Friday, October 12, 2007

GRANITE STATE XI - The Smell of Blood

There were always many worlds in my head as I drove through these places from the past, which here in 1986 looked just as they had looked so many years ago. It would have been 1936 when I was first up here in the mountains, certain scenes still vivid though they had taken place when I was not quite two years old. It had been my second summer trip to the mountains but I did not have clear pictures from that first summer – only a family story about a black car driven by a uniformed chauffer all the way up form New Rochelle -- bug that was their story, not mine --nothing like the scene in the drawing room compartment of a Pullman car on the steam driven train that was the favored, though not only, way to come – for sometimes we would do it by car. It is night. I am on an upper berth. In memory I am happy to be o the move, leaving something that might not be right for something that might be better. But it is all falling apart. I am sitting on an upper bunk, my legs dangling. I am fixated on a button up here that I know you can press to summon help. The excitement the excitement of this new place, my pleasant anticipation of new things to come, has given way to terror.

Nearly 50 years later I came upon a crime scene in New York – someone slashed to pieces on the ground floor of my small apartment building in Chelsea just months before these trips of expiration in the aqua Mustang. There was a frantic appearing local TV reporter doing a near hysterical on-camera report from the building’s stoop (which in itself did not mean much for I knew from my own journalism days that such reports were always frantic – the flip side of TV happy talk and not necessarily connected to anything real. I did not see the body. I did not see the blood. But I smell. the blood, Fresh blood. I had seen deal bodies in many parts of the worlds, but always from a distance. I did not know till this light I found a hysterical sounding journalist on the stoop, I did not know I knew the small of blood.

I knew the victim, who was not, it was becoming clear, a pure victim. I knew him as a kindly old and unwell retired teacher who had sat in the building’s garden most days. Before he needed a walker, other tenants told me, he had been the one to keep up the garden, which now ran wild.Such a kindhearted man, it seemed.

Though now the murder was being rapidly solved. He was an important figure, the journalists learned, in Namboy, North American Man-boy Love. Old men and little boys having sex. And the murderer was a young man who before he was caught traveled down the East coast, making taunting phone calls to the New York TV stations, saying he was a long-time victim of pedophiles. Nothing had been what it appeared to be – the kindly old man in the garden.

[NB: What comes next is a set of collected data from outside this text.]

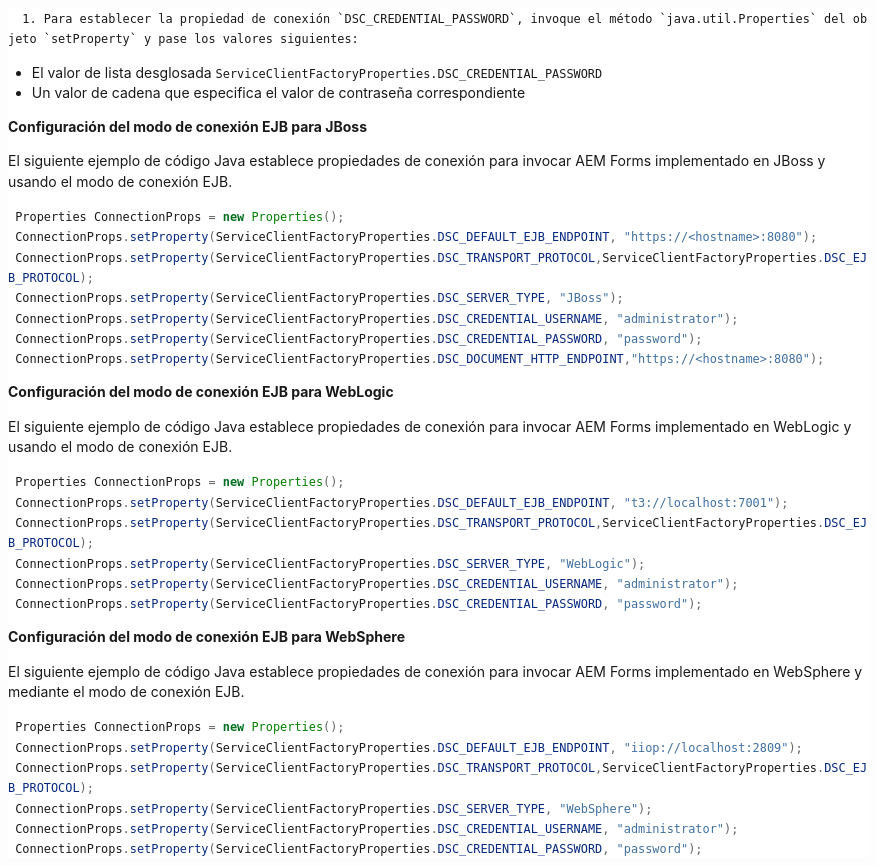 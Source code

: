       1. Para establecer la propiedad de conexión `DSC_CREDENTIAL_PASSWORD`, invoque el método `java.util.Properties` del objeto `setProperty` y pase los valores siguientes:
   * El valor de lista desglosada `ServiceClientFactoryProperties.DSC_CREDENTIAL_PASSWORD`
   * Un valor de cadena que especifica el valor de contraseña correspondiente



**Configuración del modo de conexión EJB para JBoss**

El siguiente ejemplo de código Java establece propiedades de conexión para invocar AEM Forms implementado en JBoss y usando el modo de conexión EJB.

```java
 Properties ConnectionProps = new Properties();
 ConnectionProps.setProperty(ServiceClientFactoryProperties.DSC_DEFAULT_EJB_ENDPOINT, "https://<hostname>:8080");
 ConnectionProps.setProperty(ServiceClientFactoryProperties.DSC_TRANSPORT_PROTOCOL,ServiceClientFactoryProperties.DSC_EJB_PROTOCOL);
 ConnectionProps.setProperty(ServiceClientFactoryProperties.DSC_SERVER_TYPE, "JBoss");
 ConnectionProps.setProperty(ServiceClientFactoryProperties.DSC_CREDENTIAL_USERNAME, "administrator");
 ConnectionProps.setProperty(ServiceClientFactoryProperties.DSC_CREDENTIAL_PASSWORD, "password");
 ConnectionProps.setProperty(ServiceClientFactoryProperties.DSC_DOCUMENT_HTTP_ENDPOINT,"https://<hostname>:8080");
```

**Configuración del modo de conexión EJB para WebLogic**

El siguiente ejemplo de código Java establece propiedades de conexión para invocar AEM Forms implementado en WebLogic y usando el modo de conexión EJB.

```java
 Properties ConnectionProps = new Properties();
 ConnectionProps.setProperty(ServiceClientFactoryProperties.DSC_DEFAULT_EJB_ENDPOINT, "t3://localhost:7001");
 ConnectionProps.setProperty(ServiceClientFactoryProperties.DSC_TRANSPORT_PROTOCOL,ServiceClientFactoryProperties.DSC_EJB_PROTOCOL);
 ConnectionProps.setProperty(ServiceClientFactoryProperties.DSC_SERVER_TYPE, "WebLogic");
 ConnectionProps.setProperty(ServiceClientFactoryProperties.DSC_CREDENTIAL_USERNAME, "administrator");
 ConnectionProps.setProperty(ServiceClientFactoryProperties.DSC_CREDENTIAL_PASSWORD, "password");
```

**Configuración del modo de conexión EJB para WebSphere**

El siguiente ejemplo de código Java establece propiedades de conexión para invocar AEM Forms implementado en WebSphere y mediante el modo de conexión EJB.

```java
 Properties ConnectionProps = new Properties();
 ConnectionProps.setProperty(ServiceClientFactoryProperties.DSC_DEFAULT_EJB_ENDPOINT, "iiop://localhost:2809");
 ConnectionProps.setProperty(ServiceClientFactoryProperties.DSC_TRANSPORT_PROTOCOL,ServiceClientFactoryProperties.DSC_EJB_PROTOCOL);
 ConnectionProps.setProperty(ServiceClientFactoryProperties.DSC_SERVER_TYPE, "WebSphere");
 ConnectionProps.setProperty(ServiceClientFactoryProperties.DSC_CREDENTIAL_USERNAME, "administrator");
 ConnectionProps.setProperty(ServiceClientFactoryProperties.DSC_CREDENTIAL_PASSWORD, "password");
```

And now in the aqua mustang in which I was traveling through the past, windows rolled up, tapes turned up loud – all those songs I had missed during my years abroad as often as not in what a journalist would cal l war zones – now having not so long ago passed 50, which I had once thought would be an unlikely ancient age to attain – feeling as if my life was starting – but with so much to clear up – here in the aqua mustang, listening to Cat Stevens as filtered through a very safe happy singer named Roger Whittaker whose world seemed as simple as America filtered through the fakery of Ronald Reagan, who was well into his second term playing president, no one sure if he was senile or not was really believed, or just and almost no one apparently caring – Roger Whittaker who would do a verse or two whistling and ask his audience to whistle, happily whistle, along with him – Listing to Cat Stevens and James Taylor and Joni Mitchell through this Roger Whittaker – or through the sweetness of Judy Collins the toughness of Joni Mitchell and Leonard Cohen and deep singers from the past so deep that their songs now could only be attributed to an entity called Traditional – slowly connecting to who I may or may not have ever known I was, I am halfway between what feels like a time of rebirth and halfway absorbed in the set-in-place place version of the world whose center for may family had been the White Mountains – here in the Mustang, putting it all together, I am suddenly less than two years old, dangling over the upper bunk – looking at that button the way, is seems now in memory if not at the time, a child would look at a mother – my mother down below is crying so hard it seems like screaming, and so too her mother, her flabby Southern mother who I already know prefers my twin brother Peter to me, already see how she exalts him – and Peter is down there too and he is wailing as if his world too is at an end.

What happened in mystery but it seems now, inside the Mustang, I have enough information. The smell of blood is enough.